*** Opening SOURCE DATA ***
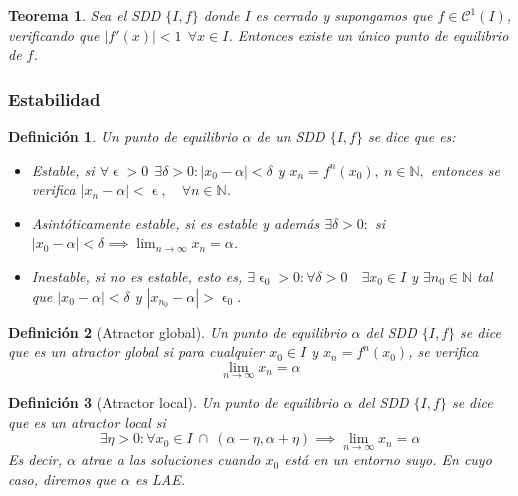 \documentclass[11pt, a4paper]{article}
\newif\IfInSansMode
\let\epsilon\upvarepsilon
\numberwithin{equation}{section}
\theoremstyle{theorem-style}
\newtheorem{nth}{Teorema}[section]
\theoremstyle{definition-style}
\newtheorem{ndef}{Definición}[section]
\theoremstyle{remark-style}
\theoremstyle{example-style}
\begin{document}
\begin{nth}
	Sea el SDD $\{I,f\}$ donde $I$ es cerrado y supongamos que $f\in \mathcal{C}^1(I)$, verificando que $|f'(x)|< 1 \ \ \forall x \in I$. Entonces existe un único punto de equilibrio de $f$.
\end{nth}

\subsubsection{Estabilidad}
\begin{ndef}
	Un punto de equilibrio $\alpha$ de un SDD $\{I,f\}$ se dice que es:
	\begin{itemize}
	\item Estable, si $\forall \epsilon > 0 \ \ \exists \delta > 0 : |x_0 - \alpha| < \delta$ y $x_n = f^n(x_0),\ n \in \mathbb{N},$ entonces se verifica $|x_n - \alpha| < \epsilon, \quad \forall n \in \mathbb{N}$.
	\item Asintóticamente estable, si es estable y además $\exists \delta > 0 :$ si $|x_0 - \alpha| < \delta \implies \lim_{n\to \infty}x_n = \alpha$.
	\item Inestable, si no es estable, esto es, $\exists \epsilon_0 > 0 : \forall \delta > 0\quad \exists x_0 \in I$ y $\exists n_0 \in \mathbb{N}$ tal que $|x_0 - \alpha| < \delta$ y $|x_{n_0} - \alpha| > \epsilon_0$.
\end{itemize}
\end{ndef}

\begin{ndef}[Atractor global]
	Un punto de equilibrio $\alpha$ del SDD $\{I,f\}$ se dice que es un atractor global si para cualquier $x_0 \in I$ y $x_n=f^n(x_0)$, se verifica $$\lim_{n \rightarrow \infty} x_n = \alpha$$
\end{ndef}	

\begin{ndef}[Atractor local]
	Un punto de equilibrio $\alpha$ del SDD $\{I,f\}$ se dice que es un atractor local si 
$$\exists \eta > 0 : \forall x_0 \in I\ \cap\ (\alpha-\eta, \alpha+\eta) \implies \lim_{n \rightarrow \infty}x_n=\alpha$$
Es decir, $\alpha$ atrae a las soluciones cuando $x_0$ está en un entorno suyo. En cuyo caso, diremos que $\alpha$ es LAE.
\end{ndef}
\end{document}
*** Closing SOURCE DATA ***
» **ASSIGNMENT**
Your answer must be an exact copy of the listing, minus its pictures.

» **ANSWER TO THIS EXERCISE**
 \documentclass[11pt, a4paper]{article}
\newif\IfInSansMode
\let\epsilon\upvarepsilon
\numberwithin{equation}{section}
\theoremstyle{theorem-style}
\newtheorem{nth}{Teorema}[section]
\theoremstyle{definition-style}
\newtheorem{ndef}{Definición}[section]
\theoremstyle{remark-style}
\theoremstyle{example-style}
\begin{document}
\begin{nth}
	Sea el SDD $\{I,f\}$ donde $I$ es cerrado y supongamos que $f\in \mathcal{C}^1(I)$, verificando que $|f'(x)|< 1 \ \ \forall x \in I$. Entonces existe un único punto de equilibrio de $f$.
\end{nth}

\subsubsection{Estabilidad}
\begin{ndef}
	Un punto de equilibrio $\alpha$ de un SDD $\{I,f\}$ se dice que es:
	\begin{itemize}
	\item Estable, si $\forall \epsilon > 0 \ \ \exists \delta > 0 : |x_0 - \alpha| < \delta$ y $x_n = f^n(x_0),\ n \in \mathbb{N},$ entonces se verifica $|x_n - \alpha| < \epsilon, \quad \forall n \in \mathbb{N}$.
	\item Asintóticamente estable, si es estable y además $\exists \delta > 0 :$ si $|x_0 - \alpha| < \delta \implies \lim_{n\to \infty}x_n = \alpha$.
	\item Inestable, si no es estable, esto es, $\exists \epsilon_0 > 0 : \forall \delta > 0\quad \exists x_0 \in I$ y $\exists n_0 \in \mathbb{N}$ tal que $|x_0 - \alpha| < \delta$ y $|x_{n_0} - \alpha| > \epsilon_0$.
\end{itemize}
\end{ndef}

\begin{ndef}[Atractor global]
	Un punto de equilibrio $\alpha$ del SDD $\{I,f\}$ se dice que es un atractor global si para cualquier $x_0 \in I$ y $x_n=f^n(x_0)$, se verifica $$\lim_{n \rightarrow \infty} x_n = \alpha$$
\end{ndef}	

\begin{ndef}[Atractor local]
	Un punto de equilibrio $\alpha$ del SDD $\{I,f\}$ se dice que es un atractor local si 
$$\exists \eta > 0 : \forall x_0 \in I\ \cap\ (\alpha-\eta, \alpha+\eta) \implies \lim_{n \rightarrow \infty}x_n=\alpha$$
Es decir, $\alpha$ atrae a las soluciones cuando $x_0$ está en un entorno suyo. En cuyo caso, diremos que $\alpha$ es LAE.
\end{ndef}
\end{document}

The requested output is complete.